### Data records

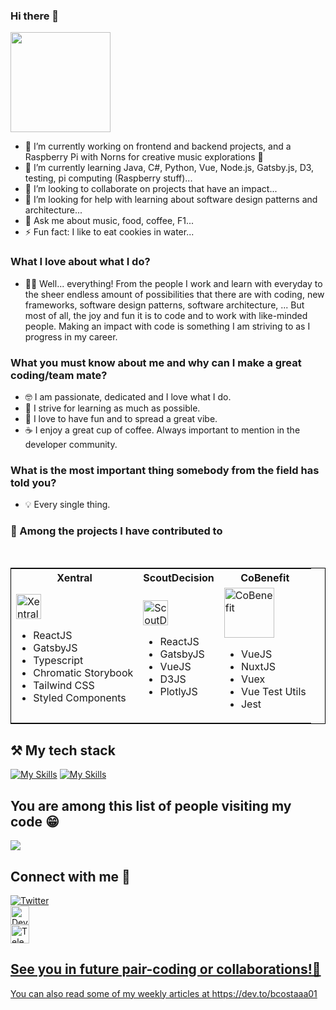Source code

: ### Hi there 👋

<img style="height: 160px" src="https://media.tenor.com/O9cMdj1wkgAAAAAC/mickey-mouse-wave.gif" />

- 🔭 I’m currently working on frontend and backend projects, and a Raspberry Pi with Norns for creative music explorations 🔮
- 🌱 I’m currently learning Java, C#, Python, Vue, Node.js, Gatsby.js, D3, testing, pi computing (Raspberry stuff)...
- 👯 I’m looking to collaborate on projects that have an impact...
- 🤔 I’m looking for help with learning about software design patterns and architecture...
- 💬 Ask me about music, food, coffee, F1...
- ⚡ Fun fact: I like to eat cookies in water...

### What I love about what I do?

- 👨‍💻 Well... everything! From the people I work and learn with everyday to the sheer endless amount of possibilities that there are with coding, new frameworks, software design patterns, software architecture, ... But most of all, the joy and fun it is to code and to work with like-minded people. Making an impact with code is something I am striving to as I progress in my career. 

### What you must know about me and why can I make a great coding/team mate?

- 🤓 I am passionate, dedicated and I love what I do.
- 🥳 I strive for learning as much as possible.
- 🍕 I love to have fun and to spread a great vibe.
- ☕️ I enjoy a great cup of coffee. Always important to mention in the developer community.

### What is the most important thing somebody from the field has told you?

- 💡 Every single thing.

### 🫳 Among the projects I have contributed to

<br />
<table style="border: 1px solid black;">
  <tr>
    <th>Xentral</th>
    <th>ScoutDecision</th>
    <th>CoBenefit</th>
  </tr>
  <tr>
    <td>
      <a href="https://xentral.com/">
        <img style="height: 40px" src="https://xentral.com/_nuxt/img/logo-desktop.be37394.png" alt="Xentral"/>
      </a>
      <div>
        <ul>
          <li>ReactJS</li>
          <li>GatsbyJS</li>
          <li>Typescript</li>
          <li>Chromatic Storybook</li>
          <li>Tailwind CSS</li>
          <li>Styled Components</li>
        </ul>
      </div>
    </td>
    <td>
      <a href="https://www.scoutdecision.com/">
        <img style="height: 40px; width: 40px" src="https://www.scoutdecision.com/static/assets/images/sd-optimized.png" alt="ScoutDecision"/>
      </a>
      <div>
        <ul>
          <li>ReactJS</li>
          <li>GatsbyJS</li>
          <li>VueJS</li>
          <li>D3JS</li>
          <li>PlotlyJS</li>
        </ul>
      </div>
    </td>
    <td>
      <a href="https://cobenefit.co/">
        <img style="height: 80px; width: 80px" src="https://cobenefit.co/graphics/CoBenefit_logo.svg" alt="CoBenefit"/>
      </a>
      <div>
        <ul>
          <li>VueJS</li>
          <li>NuxtJS</li>
          <li>Vuex</li>
          <li>Vue Test Utils</li>
          <li>Jest</li>
        </ul>
      </div>
    </td>
  </tr>
</table>



## ⚒️ My tech stack

[![My Skills](https://skills.thijs.gg/icons?i=js,html,css,react,vue,nuxt,ruby,nodejs,tailwind,ts,py,java,php,c#)](https://skills.thijs.gg)
[![My Skills](https://skills.thijs.gg/icons?i=jest,d3,gatsby,git,webpack,jquery,powershell,angular,bash,styledcomponents)](https://skills.thijs.gg)

## You are among this list of people visiting my code 😁

<img src="https://visitor-badge.glitch.me/badge?page_id=bcostaaa01.visitor-badge">

## Connect with me 📲

<div id="badges">
  <a href="https://www.twitter.com/bruno2001costa">
    <img src="https://img.shields.io/badge/Twitter-blue?style=for-the-badge&logo=twitter&logoColor=white" alt="Twitter"/>
  </a>
  <div>
    <a href="https://dev.to/bcostaaa01">
    <img style="height: 30px; width: 30px" src="https://d2fltix0v2e0sb.cloudfront.net/dev-rainbow.png" alt="Dev.to"/>
  </div>
  <div>
    <a href="https://t.me/brunosmyname">
    <img style="height: 30px; width: 30px" src="https://cdn4.iconfinder.com/data/icons/logos-and-brands/512/335_Telegram_logo-512.png" alt="Telegram"/>
  </div>
</div>

## See you in future pair-coding or collaborations!👋
    
You can also read some of my weekly articles at https://dev.to/bcostaaa01
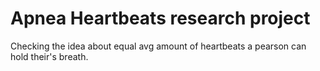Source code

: # Apnea Heartbeats research project

Checking the idea about equal avg amount of heartbeats a pearson can hold their's breath.

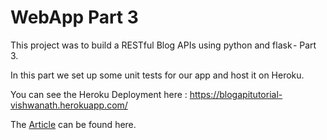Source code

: # WebApp Part 3

This project was to build a RESTful Blog APIs using python and flask - Part 3.

In this part we set up some unit tests for our app and host it on Heroku.

You can see the Heroku Deployment here : https://blogapitutorial-vishwanath.herokuapp.com/

The [Article](https://www.codementor.io/@olawalealadeusi896/building-a-restful-blog-apis-using-python-and-flask-part-3-lx7rt8pfk) can be found here.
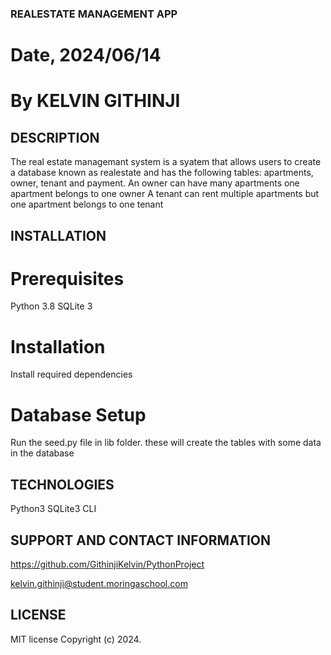 ### REALESTATE MANAGEMENT APP

# Date, 2024/06/14

# By KELVIN GITHINJI

## DESCRIPTION
The real estate managemant system is a syatem that allows users to create a database known as realestate and has the following tables: apartments, owner, tenant and payment.
An owner can have many apartments
one apartment belongs to one owner
A tenant can rent multiple apartments
but one apartment belongs to one tenant

## INSTALLATION
# Prerequisites
Python 3.8 
SQLite 3 

# Installation
Install required dependencies

# Database Setup
Run the seed.py file in lib folder.
these will create the tables with some data in the database

## TECHNOLOGIES
Python3
SQLite3
CLI

## SUPPORT AND CONTACT INFORMATION
https://github.com/GithinjiKelvin/PythonProject

kelvin.githinji@student.moringaschool.com

## LICENSE
MIT license Copyright (c) 2024.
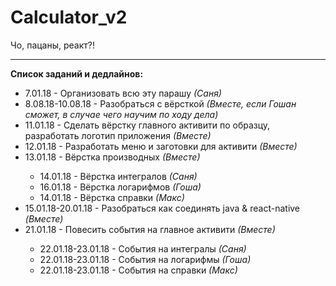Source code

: # Calculator_v2
Чо, пацаны, реакт?!
<hr>
<b>Список заданий и дедлайнов:</b>
<ul>
  <li>7.01.18 - Организовать всю эту парашу <i>(Саня)</i></li>
  <li>8.08.18-10.08.18 - Разобраться с вёрсткой <i>(Вместе, если Гошан сможет, в случае чего научим по ходу дела)</i></li>
  <li>11.01.18 - Сделать вёрстку главного активити по образцу, разработать логотип приложения <i>(Вместе)</i></li>
  <li>12.01.18 - Разработать меню и заготовки для активити <i>(Вместе)</i></li>
  <li>13.01.18 - Вёрстка производных <i>(Вместе)</i></li>
  <ul>
    <li>14.01.18 - Вёрстка интегралов <i>(Саня)</i></li>
    <li>16.01.18 - Вёрстка логарифмов <i>(Гоша)</i></li>
    <li>14.01.18 - Вёрстка справки <i>(Макс)</i></li>
  </ul>
  <li>15.01.18-20.01.18 - Разобраться как соединять java & react-native <i>(Вместе)</i></li>
  <li>21.01.18 - Повесить события на главное активити <i>(Вместе)</i></li>
   <ul>
    <li>22.01.18-23.01.18 - События на интегралы <i>(Саня)</i></li>
    <li>22.01.18-23.01.18 - События на логарифмы <i>(Гоша)</i></li>
    <li>22.01.18-23.01.18 - События на справки <i>(Макс)</i></li>
  </ul>
</ul> 
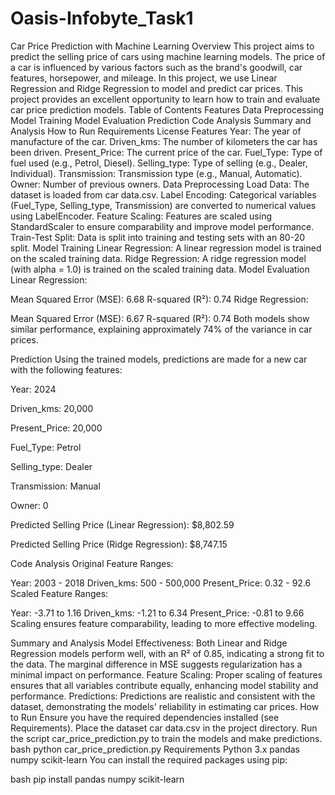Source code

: # Oasis-Infobyte_Task1
Car Price Prediction with Machine Learning 
Overview
This project aims to predict the selling price of cars using machine learning models. The price of a car is influenced by various factors such as the brand's goodwill, car features, horsepower, and mileage. In this project, we use Linear Regression and Ridge Regression to model and predict car prices. This project provides an excellent opportunity to learn how to train and evaluate car price prediction models.
Table of Contents
Features
Data Preprocessing
Model Training
Model Evaluation
Prediction
Code Analysis
Summary and Analysis
How to Run
Requirements
License
Features
Year: The year of manufacture of the car.
Driven_kms: The number of kilometers the car has been driven.
Present_Price: The current price of the car.
Fuel_Type: Type of fuel used (e.g., Petrol, Diesel).
Selling_type: Type of selling (e.g., Dealer, Individual).
Transmission: Transmission type (e.g., Manual, Automatic).
Owner: Number of previous owners.
Data Preprocessing
Load Data: The dataset is loaded from car data.csv.
Label Encoding: Categorical variables (Fuel_Type, Selling_type, Transmission) are converted to numerical values using LabelEncoder.
Feature Scaling: Features are scaled using StandardScaler to ensure comparability and improve model performance.
Train-Test Split: Data is split into training and testing sets with an 80-20 split.
Model Training
Linear Regression: A linear regression model is trained on the scaled training data.
Ridge Regression: A ridge regression model (with alpha = 1.0) is trained on the scaled training data.
Model Evaluation
Linear Regression:

Mean Squared Error (MSE): 6.68
R-squared (R²): 0.74
Ridge Regression:

Mean Squared Error (MSE): 6.67
R-squared (R²): 0.74
Both models show similar performance, explaining approximately 74% of the variance in car prices.

Prediction
Using the trained models, predictions are made for a new car with the following features:

Year: 2024

Driven_kms: 20,000

Present_Price: 20,000

Fuel_Type: Petrol

Selling_type: Dealer

Transmission: Manual

Owner: 0

Predicted Selling Price (Linear Regression): $8,802.59

Predicted Selling Price (Ridge Regression): $8,747.15

Code Analysis
Original Feature Ranges:

Year: 2003 - 2018
Driven_kms: 500 - 500,000
Present_Price: 0.32 - 92.6
Scaled Feature Ranges:

Year: -3.71 to 1.16
Driven_kms: -1.21 to 6.34
Present_Price: -0.81 to 9.66
Scaling ensures feature comparability, leading to more effective modeling.

Summary and Analysis
Model Effectiveness: Both Linear and Ridge Regression models perform well, with an R² of 0.85, indicating a strong fit to the data. The marginal difference in MSE suggests regularization has a minimal impact on performance.
Feature Scaling: Proper scaling of features ensures that all variables contribute equally, enhancing model stability and performance.
Predictions: Predictions are realistic and consistent with the dataset, demonstrating the models' reliability in estimating car prices.
How to Run
Ensure you have the required dependencies installed (see Requirements).
Place the dataset car data.csv in the project directory.
Run the script car_price_prediction.py to train the models and make predictions.
bash
python car_price_prediction.py
Requirements
Python 3.x
pandas
numpy
scikit-learn
You can install the required packages using pip:

bash
pip install pandas numpy scikit-learn

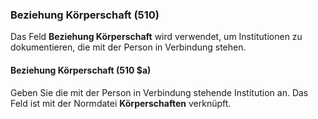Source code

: ### Beziehung Körperschaft (510)

Das Feld **Beziehung Körperschaft** wird verwendet, um Institutionen zu dokumentieren, die mit der Person in Verbindung stehen.

#### Beziehung Körperschaft (510 $a)

Geben Sie die mit der Person in Verbindung stehende Institution an. Das Feld ist mit der Normdatei **Körperschaften** verknüpft.
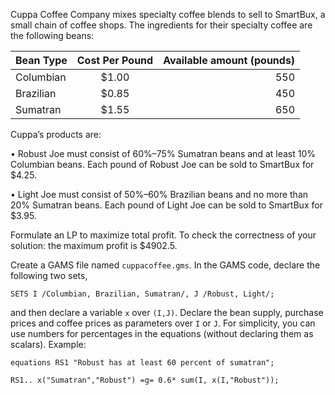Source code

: Cuppa Coffee Company mixes specialty coffee blends to sell to SmartBux, a small
chain of coffee shops. The ingredients for their specialty coffee are the following beans:

| Bean Type | Cost Per Pound | Available amount (pounds) |
| :---         |     :---:      |          ---: |
| Columbian   | $1.00     | 550    |
| Brazilian     | $0.85       | 450      |
| Sumatran     | $1.55       | 650      |

Cuppa’s products are:

• Robust Joe must consist of 60%–75% Sumatran beans and at least 10% Columbian beans. Each pound
of Robust Joe can be sold to SmartBux for $4.25.

• Light Joe must consist of 50%–60% Brazilian beans and no more than 20% Sumatran beans. Each
pound of Light Joe can be sold to SmartBux for $3.95.

Formulate an LP to maximize total profit. To check the correctness of your solution: the maximum profit is
$4902.5.

Create a GAMS file named `cuppacoffee.gms`. In the GAMS code, declare the following two sets,

`SETS I /Columbian, Brazilian, Sumatran/, J /Robust, Light/;`

and then declare a variable `x` over `(I,J)`. Declare the bean supply, purchase prices and coffee prices as
parameters over `I` or `J`. For simplicity, you can use numbers for percentages in the equations (without
declaring them as scalars). Example:

`equations RS1 "Robust has at least 60 percent of sumatran";`

`RS1.. x("Sumatran","Robust") =g= 0.6* sum(I, x(I,"Robust"));`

######

# What to do:
Write out, from the lines above, only those from the line with "- 🍕 I love to" to the line with "<li>Styled Components</li>", exactly as given, including the first and the last.

# The answer:
- 🍕 I love to have fun and to spread a great vibe.
- ☕️ I enjoy a great cup of coffee. Always important to mention in the developer community.

### What is the most important thing somebody from the field has told you?

- 💡 Every single thing.

### 🫳 Among the projects I have contributed to

<br />
<table style="border: 1px solid black;">
  <tr>
    <th>Xentral</th>
    <th>ScoutDecision</th>
    <th>CoBenefit</th>
  </tr>
  <tr>
    <td>
      <a href="https://xentral.com/">
        <img style="height: 40px" src="https://xentral.com/_nuxt/img/logo-desktop.be37394.png" alt="Xentral"/>
      </a>
      <div>
        <ul>
          <li>ReactJS</li>
          <li>GatsbyJS</li>
          <li>Typescript</li>
          <li>Chromatic Storybook</li>
          <li>Tailwind CSS</li>
          <li>Styled Components</li>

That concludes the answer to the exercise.